(refactored branch) The filter by the database name has no effect on the audit log of the connection attempt.

[harada-toshi]

Overview

• The filter by the database name has no effect on the audit log of the connection attempt.
• For the connection completion audit log, the filter based on the database name has an effect.
• The disconnection audit log is valid as well.
• The database name is not set in the audit log at the time of connection attempt.
• When specifying a database name in the filter, should audit log of connection attempt should suppress output?

pgaudit config file

[output]
        logger = 'serverlog'

# CONNECT(1)
[rule]
        class = 'CONNECT'
        database = 'postgres'

Execute psql

psql -U postgres postgres -c "SELECT 1"
psql -U postgres test -c "SELECT 1"

Audit Log

LOG:  AUDIT: SESSION,,,CONNECT,2017-03-07 14:20:30 JST,,,[local],[unknown],,0,00000,connection received: host=[local],,,,,
LOG:  connection received: host=[local]
LOG:  AUDIT: SESSION,,,CONNECT,2017-03-07 14:20:30 JST,postgres,postgres,[local],[unknown],2/1,0,00000,connection authorized: user=postgres database=postgres,,,,,
LOG:  connection authorized: user=postgres database=postgres
LOG:  AUDIT: SESSION,,,CONNECT,2017-03-07 14:20:30 JST,postgres,postgres,[local],psql,,0,00000,disconnection: session time: 0:00:00.021 user=postgres database=postgres host=[local],,,,,
LOG:  disconnection: session time: 0:00:00.021 user=postgres database=postgres host=[local]
LOG:  AUDIT: SESSION,,,CONNECT,2017-03-07 14:20:30 JST,,,[local],[unknown],,0,00000,connection received: host=[local],,,,,
LOG:  connection received: host=[local]
LOG:  connection authorized: user=postgres database=test
LOG:  disconnection: session time: 0:00:00.008 user=postgres database=test host=[local]

• The connection completion audit log for the "test" database is not output, but the connection trial audit log is output.

[MasahikoSawada]

In server log you mentioned, the audit log and server log are corresponding each other like follows.

1. LOG: AUDIT: SESSION,,,CONNECT,2017-03-07 14:20:30 JST,,,[local],[unknown],,0,00000,connection received: host=[local],,,,,
   • Corresponding to "LOG: connection received: host=[local]"
2. LOG: AUDIT: SESSION,,,CONNECT,2017-03-07 14:20:30 JST,postgres,postgres,[local],[unknown],2/1,0,00000,connection authorized: user=postgres database=postgres,,,,,
   • Corresponding to "LOG: connection authorized: user=postgres database=postgres"
3. LOG: AUDIT: SESSION,,,CONNECT,2017-03-07 14:20:30 JST,postgres,postgres,[local],psql,,0,00000,disconnection: session time: 0:00:00.021 user=postgres database=postgres host=[local],,,,,
   • Corresponding to "LOG: disconnection: session time: 0:00:00.021 user=postgres database=postgres host=[local]"
4. LOG: AUDIT: SESSION,,,CONNECT,2017-03-07 14:20:30 JST,,,[local],[unknown],,0,00000,connection received: host=[local],,,,,
   • Corresponding to "LOG: connection received: host=[local]"
5. LOG: connection authorized: user=postgres database=test
6. LOG: disconnection: session time: 0:00:00.008 user=postgres database=test host=[local]

The connection and disconnection messages are output by postmaster when connection received before connecting particular database, so we cannot find out what database the client is going to connect to at that point.

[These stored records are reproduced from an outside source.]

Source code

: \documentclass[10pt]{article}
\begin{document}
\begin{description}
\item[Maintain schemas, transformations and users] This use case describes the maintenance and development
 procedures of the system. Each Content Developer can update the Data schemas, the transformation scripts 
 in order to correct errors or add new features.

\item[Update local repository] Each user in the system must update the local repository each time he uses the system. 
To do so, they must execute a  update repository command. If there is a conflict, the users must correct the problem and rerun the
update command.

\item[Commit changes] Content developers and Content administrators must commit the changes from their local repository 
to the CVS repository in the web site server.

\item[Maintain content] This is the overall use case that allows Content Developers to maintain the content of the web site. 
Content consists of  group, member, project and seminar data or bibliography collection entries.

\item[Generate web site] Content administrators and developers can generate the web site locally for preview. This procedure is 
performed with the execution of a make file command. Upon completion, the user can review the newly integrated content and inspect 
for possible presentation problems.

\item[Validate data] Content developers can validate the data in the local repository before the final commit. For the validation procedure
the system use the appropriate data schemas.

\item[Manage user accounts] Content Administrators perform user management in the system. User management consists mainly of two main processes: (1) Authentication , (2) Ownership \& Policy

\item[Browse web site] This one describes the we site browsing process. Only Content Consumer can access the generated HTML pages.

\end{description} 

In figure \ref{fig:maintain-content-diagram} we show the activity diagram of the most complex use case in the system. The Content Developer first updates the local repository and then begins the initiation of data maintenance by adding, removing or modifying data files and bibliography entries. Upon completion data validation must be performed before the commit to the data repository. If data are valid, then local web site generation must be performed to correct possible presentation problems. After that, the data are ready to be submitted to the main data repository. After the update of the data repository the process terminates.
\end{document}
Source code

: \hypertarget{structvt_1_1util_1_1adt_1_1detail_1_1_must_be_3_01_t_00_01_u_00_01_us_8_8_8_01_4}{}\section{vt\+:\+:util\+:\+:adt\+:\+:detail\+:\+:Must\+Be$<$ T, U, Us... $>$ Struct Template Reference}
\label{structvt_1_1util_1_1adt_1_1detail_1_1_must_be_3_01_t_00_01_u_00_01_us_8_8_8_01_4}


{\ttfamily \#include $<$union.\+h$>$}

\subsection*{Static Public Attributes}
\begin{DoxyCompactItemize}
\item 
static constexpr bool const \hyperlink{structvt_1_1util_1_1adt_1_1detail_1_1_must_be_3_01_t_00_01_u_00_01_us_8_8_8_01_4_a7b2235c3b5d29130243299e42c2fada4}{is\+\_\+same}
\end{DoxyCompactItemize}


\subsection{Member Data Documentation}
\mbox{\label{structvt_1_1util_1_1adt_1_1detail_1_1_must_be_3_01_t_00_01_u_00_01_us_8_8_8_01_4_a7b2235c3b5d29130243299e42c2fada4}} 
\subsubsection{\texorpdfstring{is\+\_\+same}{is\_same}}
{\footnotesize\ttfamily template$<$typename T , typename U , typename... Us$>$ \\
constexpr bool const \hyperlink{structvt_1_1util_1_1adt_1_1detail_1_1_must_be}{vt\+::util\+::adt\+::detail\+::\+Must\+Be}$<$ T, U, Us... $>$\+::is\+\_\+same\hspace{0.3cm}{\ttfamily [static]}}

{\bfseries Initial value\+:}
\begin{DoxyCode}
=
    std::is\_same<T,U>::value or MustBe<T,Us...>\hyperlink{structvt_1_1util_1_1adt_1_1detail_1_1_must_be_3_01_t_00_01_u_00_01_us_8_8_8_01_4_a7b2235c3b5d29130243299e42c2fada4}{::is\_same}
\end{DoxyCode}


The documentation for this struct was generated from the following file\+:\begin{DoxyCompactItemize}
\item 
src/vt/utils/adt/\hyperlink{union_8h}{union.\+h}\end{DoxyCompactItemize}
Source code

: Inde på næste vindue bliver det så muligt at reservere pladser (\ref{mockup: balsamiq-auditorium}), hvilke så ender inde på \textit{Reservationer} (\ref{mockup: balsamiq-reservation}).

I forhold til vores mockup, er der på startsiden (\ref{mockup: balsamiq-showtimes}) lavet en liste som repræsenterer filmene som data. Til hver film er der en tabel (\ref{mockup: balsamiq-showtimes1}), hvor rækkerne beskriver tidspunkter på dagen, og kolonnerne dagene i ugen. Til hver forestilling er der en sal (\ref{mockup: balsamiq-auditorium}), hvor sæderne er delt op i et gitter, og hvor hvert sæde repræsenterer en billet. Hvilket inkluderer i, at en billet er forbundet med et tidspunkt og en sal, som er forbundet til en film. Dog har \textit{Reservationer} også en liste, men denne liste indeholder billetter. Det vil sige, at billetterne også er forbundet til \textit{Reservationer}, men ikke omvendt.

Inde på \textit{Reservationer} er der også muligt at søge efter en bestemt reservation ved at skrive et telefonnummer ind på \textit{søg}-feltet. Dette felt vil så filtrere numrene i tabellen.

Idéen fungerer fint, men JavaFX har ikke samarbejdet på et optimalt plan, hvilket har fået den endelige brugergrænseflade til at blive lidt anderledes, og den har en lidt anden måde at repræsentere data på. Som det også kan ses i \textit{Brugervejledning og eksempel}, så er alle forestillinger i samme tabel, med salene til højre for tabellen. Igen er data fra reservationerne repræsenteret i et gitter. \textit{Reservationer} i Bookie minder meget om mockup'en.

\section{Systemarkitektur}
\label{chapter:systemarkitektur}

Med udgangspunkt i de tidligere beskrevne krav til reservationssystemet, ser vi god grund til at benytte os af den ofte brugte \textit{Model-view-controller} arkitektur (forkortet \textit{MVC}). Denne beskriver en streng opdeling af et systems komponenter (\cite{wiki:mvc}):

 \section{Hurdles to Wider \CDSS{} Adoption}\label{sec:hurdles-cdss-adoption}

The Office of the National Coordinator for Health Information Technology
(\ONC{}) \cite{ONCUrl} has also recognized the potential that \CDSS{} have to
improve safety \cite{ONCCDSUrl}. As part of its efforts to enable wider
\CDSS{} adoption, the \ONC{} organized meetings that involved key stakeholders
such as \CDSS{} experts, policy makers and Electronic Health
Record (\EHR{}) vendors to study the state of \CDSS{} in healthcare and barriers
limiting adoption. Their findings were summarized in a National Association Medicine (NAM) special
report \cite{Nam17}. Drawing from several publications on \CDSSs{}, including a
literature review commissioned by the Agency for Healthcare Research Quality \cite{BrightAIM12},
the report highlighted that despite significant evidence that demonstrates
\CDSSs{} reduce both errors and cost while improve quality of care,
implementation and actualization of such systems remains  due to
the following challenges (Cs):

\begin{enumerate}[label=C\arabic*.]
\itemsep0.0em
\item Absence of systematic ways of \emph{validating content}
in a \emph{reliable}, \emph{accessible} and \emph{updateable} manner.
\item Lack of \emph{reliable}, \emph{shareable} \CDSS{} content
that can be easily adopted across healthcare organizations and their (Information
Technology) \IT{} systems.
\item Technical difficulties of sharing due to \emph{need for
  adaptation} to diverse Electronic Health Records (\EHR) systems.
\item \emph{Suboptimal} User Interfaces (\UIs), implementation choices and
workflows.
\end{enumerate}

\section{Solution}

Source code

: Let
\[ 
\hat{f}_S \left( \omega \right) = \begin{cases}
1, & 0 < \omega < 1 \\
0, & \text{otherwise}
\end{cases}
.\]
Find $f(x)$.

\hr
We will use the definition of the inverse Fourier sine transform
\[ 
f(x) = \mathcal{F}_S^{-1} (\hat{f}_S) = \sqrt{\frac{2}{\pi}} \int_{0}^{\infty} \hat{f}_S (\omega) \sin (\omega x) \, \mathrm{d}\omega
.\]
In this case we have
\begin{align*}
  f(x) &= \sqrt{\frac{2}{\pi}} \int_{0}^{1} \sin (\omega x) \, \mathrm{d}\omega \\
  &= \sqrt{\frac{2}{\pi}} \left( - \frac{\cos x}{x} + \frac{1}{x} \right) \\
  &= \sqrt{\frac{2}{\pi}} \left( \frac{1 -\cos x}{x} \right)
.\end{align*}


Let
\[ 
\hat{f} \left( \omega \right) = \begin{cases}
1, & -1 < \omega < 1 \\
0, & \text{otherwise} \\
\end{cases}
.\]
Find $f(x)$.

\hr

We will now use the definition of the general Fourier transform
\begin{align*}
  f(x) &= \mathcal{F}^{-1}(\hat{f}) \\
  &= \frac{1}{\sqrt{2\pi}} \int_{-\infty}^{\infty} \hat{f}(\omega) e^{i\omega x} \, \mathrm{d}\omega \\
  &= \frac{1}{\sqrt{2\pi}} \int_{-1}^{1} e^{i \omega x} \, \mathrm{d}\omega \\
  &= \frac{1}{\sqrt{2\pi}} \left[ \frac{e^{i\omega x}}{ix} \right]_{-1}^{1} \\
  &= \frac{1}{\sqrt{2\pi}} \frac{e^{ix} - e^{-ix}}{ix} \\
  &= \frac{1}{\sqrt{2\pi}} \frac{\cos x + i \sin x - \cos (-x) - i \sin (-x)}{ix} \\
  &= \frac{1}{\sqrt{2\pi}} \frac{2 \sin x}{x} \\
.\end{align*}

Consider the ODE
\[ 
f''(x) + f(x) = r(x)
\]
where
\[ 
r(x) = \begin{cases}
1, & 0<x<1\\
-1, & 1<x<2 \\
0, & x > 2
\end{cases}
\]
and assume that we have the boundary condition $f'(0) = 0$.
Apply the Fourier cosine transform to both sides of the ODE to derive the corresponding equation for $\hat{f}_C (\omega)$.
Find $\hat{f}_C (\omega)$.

That's why the log message "LOG: connection received: host=[local]"" is emitted regardless of connecting database. You can see that the log message "connection authorized" and "disconnection" are output when the client connects to specified database postgres.

[harada-toshi]

I understand about the current operation. The issue is closed.